Available records:
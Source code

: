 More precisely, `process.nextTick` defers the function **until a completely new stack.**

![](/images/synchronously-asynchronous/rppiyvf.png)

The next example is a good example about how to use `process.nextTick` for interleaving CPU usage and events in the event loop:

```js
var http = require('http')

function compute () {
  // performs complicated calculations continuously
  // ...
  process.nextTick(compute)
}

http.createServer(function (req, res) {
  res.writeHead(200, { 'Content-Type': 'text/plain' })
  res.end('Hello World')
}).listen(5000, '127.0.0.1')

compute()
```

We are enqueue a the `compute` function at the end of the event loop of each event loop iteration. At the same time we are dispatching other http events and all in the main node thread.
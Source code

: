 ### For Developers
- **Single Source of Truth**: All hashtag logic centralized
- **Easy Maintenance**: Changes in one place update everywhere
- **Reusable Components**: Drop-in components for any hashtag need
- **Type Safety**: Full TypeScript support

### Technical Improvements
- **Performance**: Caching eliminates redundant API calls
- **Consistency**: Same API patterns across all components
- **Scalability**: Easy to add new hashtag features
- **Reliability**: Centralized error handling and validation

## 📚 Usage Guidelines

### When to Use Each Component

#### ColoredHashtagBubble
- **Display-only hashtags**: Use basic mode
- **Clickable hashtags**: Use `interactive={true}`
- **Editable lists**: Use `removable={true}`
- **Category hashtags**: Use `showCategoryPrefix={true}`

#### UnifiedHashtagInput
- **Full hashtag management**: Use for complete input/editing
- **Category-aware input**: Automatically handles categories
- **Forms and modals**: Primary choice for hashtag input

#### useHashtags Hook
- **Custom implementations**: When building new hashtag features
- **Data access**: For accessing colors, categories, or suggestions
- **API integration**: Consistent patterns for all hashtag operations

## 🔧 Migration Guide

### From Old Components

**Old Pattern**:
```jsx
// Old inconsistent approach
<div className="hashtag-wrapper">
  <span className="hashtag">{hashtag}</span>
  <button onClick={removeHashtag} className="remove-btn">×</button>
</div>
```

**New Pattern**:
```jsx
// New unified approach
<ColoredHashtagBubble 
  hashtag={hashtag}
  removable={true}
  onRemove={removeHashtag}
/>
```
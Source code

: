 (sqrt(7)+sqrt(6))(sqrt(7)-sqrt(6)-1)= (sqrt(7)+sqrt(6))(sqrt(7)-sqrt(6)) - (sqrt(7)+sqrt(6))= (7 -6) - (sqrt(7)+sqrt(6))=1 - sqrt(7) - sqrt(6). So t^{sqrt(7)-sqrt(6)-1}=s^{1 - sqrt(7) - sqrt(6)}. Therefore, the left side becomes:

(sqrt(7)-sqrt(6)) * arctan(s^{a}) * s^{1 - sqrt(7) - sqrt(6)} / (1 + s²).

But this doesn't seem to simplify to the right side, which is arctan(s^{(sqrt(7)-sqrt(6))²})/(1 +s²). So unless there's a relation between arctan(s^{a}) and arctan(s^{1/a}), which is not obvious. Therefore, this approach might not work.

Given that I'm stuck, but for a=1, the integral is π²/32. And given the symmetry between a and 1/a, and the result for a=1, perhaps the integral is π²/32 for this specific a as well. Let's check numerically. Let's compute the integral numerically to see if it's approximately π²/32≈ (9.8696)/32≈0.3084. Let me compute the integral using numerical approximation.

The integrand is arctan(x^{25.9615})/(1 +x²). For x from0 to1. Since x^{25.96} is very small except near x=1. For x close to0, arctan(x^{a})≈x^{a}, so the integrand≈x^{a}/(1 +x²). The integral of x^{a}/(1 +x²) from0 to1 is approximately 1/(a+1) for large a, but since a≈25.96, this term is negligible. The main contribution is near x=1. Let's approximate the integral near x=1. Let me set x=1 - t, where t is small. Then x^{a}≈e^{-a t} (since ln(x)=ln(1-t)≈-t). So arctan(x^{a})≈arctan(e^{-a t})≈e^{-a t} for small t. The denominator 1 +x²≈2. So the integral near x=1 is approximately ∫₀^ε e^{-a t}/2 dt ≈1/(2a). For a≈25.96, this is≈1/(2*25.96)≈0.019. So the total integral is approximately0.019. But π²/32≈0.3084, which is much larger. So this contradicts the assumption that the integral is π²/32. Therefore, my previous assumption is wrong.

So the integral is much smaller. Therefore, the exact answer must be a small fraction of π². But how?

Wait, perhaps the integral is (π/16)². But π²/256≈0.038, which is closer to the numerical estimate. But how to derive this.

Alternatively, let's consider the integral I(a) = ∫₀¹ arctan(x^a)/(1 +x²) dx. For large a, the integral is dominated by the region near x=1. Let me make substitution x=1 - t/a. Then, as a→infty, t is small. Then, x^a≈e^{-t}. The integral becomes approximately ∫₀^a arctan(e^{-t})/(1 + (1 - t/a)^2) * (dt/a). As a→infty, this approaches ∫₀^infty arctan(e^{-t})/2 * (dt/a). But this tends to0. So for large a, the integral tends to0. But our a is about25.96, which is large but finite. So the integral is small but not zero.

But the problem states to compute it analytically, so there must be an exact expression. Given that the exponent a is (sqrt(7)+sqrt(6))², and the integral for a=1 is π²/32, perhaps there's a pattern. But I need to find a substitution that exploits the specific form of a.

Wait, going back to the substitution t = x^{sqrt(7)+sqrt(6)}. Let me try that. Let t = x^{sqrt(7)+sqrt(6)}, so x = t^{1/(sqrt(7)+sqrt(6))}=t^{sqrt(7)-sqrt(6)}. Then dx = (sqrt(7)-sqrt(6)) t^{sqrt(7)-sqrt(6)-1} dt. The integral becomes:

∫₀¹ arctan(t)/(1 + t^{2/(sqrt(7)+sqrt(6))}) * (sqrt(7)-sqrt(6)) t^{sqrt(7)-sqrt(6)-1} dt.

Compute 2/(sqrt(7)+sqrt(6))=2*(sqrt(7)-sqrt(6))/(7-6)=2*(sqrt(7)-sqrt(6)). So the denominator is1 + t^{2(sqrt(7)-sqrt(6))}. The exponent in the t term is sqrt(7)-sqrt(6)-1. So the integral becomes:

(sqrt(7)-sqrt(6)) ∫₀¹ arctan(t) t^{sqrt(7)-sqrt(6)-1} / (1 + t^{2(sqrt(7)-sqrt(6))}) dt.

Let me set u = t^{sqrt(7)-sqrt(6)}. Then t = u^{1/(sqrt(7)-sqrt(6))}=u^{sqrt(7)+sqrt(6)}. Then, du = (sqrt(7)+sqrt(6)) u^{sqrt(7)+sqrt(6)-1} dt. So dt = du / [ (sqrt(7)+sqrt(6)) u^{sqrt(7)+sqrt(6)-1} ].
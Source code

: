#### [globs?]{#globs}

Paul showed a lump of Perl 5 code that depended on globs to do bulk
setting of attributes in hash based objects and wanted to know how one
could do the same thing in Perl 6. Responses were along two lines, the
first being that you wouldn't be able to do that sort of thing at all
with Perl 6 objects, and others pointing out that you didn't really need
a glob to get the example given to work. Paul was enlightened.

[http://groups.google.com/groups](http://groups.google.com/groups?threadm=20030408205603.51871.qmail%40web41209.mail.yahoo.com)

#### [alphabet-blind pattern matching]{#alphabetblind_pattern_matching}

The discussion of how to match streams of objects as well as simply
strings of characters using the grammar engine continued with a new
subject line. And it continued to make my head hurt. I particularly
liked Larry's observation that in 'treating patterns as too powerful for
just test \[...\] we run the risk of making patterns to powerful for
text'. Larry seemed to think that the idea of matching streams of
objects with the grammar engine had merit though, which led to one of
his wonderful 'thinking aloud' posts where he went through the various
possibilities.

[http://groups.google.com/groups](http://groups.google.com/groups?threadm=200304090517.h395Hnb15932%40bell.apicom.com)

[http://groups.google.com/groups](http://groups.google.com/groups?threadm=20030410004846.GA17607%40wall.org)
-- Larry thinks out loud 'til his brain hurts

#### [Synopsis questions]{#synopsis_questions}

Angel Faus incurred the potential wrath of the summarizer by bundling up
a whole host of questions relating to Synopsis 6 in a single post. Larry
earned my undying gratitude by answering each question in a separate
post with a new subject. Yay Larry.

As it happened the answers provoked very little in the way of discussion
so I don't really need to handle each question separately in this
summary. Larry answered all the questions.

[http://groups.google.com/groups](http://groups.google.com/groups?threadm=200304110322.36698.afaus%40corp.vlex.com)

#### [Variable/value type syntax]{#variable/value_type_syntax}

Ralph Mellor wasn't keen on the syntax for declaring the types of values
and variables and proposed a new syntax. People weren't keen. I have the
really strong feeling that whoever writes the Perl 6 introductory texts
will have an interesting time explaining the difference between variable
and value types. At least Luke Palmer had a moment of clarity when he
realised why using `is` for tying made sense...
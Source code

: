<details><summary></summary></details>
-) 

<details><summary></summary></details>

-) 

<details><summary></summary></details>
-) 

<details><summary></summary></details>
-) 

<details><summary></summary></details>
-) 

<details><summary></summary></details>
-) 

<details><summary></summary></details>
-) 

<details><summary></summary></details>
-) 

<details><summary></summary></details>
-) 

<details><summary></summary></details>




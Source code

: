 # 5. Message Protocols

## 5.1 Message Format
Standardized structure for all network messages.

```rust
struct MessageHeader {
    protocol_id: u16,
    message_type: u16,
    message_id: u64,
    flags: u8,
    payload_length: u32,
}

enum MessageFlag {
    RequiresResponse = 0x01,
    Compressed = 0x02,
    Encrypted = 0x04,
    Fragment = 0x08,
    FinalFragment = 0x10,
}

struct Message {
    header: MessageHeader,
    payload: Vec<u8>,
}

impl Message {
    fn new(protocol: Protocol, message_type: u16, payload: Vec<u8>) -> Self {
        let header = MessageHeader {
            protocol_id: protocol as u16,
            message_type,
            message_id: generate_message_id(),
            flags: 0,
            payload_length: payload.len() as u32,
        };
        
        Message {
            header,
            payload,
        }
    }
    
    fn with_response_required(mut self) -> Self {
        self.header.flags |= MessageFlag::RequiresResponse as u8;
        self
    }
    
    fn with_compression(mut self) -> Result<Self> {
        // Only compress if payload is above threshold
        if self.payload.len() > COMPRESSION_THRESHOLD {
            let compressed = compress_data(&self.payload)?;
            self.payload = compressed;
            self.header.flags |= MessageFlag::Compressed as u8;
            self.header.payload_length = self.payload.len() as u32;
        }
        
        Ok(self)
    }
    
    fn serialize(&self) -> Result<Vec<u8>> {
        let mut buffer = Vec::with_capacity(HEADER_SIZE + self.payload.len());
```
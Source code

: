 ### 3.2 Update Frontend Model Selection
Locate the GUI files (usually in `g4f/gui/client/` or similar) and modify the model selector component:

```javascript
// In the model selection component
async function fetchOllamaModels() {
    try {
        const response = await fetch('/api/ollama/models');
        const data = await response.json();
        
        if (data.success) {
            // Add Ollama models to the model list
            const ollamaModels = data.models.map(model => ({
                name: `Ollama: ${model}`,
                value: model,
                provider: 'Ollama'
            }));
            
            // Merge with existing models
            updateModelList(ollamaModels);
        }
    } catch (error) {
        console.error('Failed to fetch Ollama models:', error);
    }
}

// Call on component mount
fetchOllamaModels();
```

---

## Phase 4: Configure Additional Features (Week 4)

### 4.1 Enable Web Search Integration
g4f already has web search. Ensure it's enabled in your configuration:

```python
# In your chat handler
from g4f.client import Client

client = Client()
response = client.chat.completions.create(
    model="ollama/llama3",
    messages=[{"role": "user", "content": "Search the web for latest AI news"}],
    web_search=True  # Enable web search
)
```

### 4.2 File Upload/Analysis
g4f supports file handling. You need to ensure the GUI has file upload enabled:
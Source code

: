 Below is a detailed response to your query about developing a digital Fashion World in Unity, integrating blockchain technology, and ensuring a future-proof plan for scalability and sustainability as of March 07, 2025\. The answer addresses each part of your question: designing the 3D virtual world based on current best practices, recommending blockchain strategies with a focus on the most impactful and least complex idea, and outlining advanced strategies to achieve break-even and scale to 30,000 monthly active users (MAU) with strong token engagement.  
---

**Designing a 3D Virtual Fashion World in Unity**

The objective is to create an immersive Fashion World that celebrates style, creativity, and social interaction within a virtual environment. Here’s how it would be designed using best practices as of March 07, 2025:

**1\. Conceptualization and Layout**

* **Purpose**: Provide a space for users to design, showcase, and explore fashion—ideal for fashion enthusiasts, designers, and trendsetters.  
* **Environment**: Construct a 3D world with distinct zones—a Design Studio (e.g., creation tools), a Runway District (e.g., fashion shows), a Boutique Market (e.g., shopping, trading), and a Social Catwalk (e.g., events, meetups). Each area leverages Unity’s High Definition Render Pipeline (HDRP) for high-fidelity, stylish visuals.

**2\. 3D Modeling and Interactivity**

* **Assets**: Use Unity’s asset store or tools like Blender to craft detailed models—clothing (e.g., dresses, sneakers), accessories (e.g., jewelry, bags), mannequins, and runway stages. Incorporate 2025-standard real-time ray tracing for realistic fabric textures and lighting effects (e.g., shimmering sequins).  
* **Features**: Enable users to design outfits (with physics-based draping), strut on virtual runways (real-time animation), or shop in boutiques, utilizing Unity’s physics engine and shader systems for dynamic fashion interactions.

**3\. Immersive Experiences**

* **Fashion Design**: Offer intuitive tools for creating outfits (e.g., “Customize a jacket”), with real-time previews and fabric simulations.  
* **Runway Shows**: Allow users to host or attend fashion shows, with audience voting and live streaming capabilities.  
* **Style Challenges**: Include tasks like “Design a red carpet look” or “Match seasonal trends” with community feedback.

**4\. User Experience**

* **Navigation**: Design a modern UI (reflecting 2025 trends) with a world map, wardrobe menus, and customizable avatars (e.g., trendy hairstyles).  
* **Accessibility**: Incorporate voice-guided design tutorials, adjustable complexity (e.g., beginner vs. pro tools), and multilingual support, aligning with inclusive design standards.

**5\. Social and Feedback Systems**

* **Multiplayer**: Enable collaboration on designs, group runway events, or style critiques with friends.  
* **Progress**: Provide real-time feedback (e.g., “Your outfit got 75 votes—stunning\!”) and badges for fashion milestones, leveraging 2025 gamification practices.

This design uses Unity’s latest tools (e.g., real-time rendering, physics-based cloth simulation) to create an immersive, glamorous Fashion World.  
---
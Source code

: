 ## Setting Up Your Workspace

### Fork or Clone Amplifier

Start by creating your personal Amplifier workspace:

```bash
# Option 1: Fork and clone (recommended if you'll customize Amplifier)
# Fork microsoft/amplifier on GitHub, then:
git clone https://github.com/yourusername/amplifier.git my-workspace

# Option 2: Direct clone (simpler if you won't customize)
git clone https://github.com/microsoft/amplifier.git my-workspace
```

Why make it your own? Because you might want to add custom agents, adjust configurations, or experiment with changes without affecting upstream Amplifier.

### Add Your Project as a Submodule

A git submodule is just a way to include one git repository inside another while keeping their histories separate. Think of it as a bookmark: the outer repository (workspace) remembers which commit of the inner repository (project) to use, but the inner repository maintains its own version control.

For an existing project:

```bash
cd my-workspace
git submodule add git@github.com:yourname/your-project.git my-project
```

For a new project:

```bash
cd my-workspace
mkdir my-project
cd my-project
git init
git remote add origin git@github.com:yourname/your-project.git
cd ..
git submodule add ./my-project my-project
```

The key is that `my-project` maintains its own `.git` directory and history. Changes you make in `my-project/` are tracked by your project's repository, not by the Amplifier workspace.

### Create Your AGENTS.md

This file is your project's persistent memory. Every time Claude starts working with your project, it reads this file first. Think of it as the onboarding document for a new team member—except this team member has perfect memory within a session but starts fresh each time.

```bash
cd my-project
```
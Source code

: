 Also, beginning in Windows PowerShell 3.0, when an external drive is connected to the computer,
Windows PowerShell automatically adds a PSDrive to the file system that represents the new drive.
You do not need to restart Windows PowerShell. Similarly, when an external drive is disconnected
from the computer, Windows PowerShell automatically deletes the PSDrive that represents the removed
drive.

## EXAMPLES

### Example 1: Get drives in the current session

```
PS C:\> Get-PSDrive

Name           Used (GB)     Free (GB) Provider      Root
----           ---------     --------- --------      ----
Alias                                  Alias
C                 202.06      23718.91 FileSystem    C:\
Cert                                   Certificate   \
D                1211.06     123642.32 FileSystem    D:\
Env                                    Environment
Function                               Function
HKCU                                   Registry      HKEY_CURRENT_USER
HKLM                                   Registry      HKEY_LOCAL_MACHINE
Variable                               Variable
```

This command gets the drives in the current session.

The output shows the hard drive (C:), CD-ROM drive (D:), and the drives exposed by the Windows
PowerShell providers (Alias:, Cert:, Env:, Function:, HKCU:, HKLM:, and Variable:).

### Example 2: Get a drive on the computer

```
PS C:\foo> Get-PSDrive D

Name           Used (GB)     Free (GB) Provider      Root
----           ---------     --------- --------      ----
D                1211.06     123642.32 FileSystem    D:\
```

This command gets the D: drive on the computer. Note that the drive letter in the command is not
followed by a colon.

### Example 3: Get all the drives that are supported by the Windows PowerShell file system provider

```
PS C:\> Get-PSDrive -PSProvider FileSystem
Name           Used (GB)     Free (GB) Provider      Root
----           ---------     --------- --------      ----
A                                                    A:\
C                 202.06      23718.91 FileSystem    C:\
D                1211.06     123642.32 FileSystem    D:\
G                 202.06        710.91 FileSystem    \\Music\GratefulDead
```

Exercise details:
The answer must consist of each line from the data that includes the string "removeHashtag".

Your response:
  <button onClick={removeHashtag} className="remove-btn">×</button>
  onRemove={removeHashtag}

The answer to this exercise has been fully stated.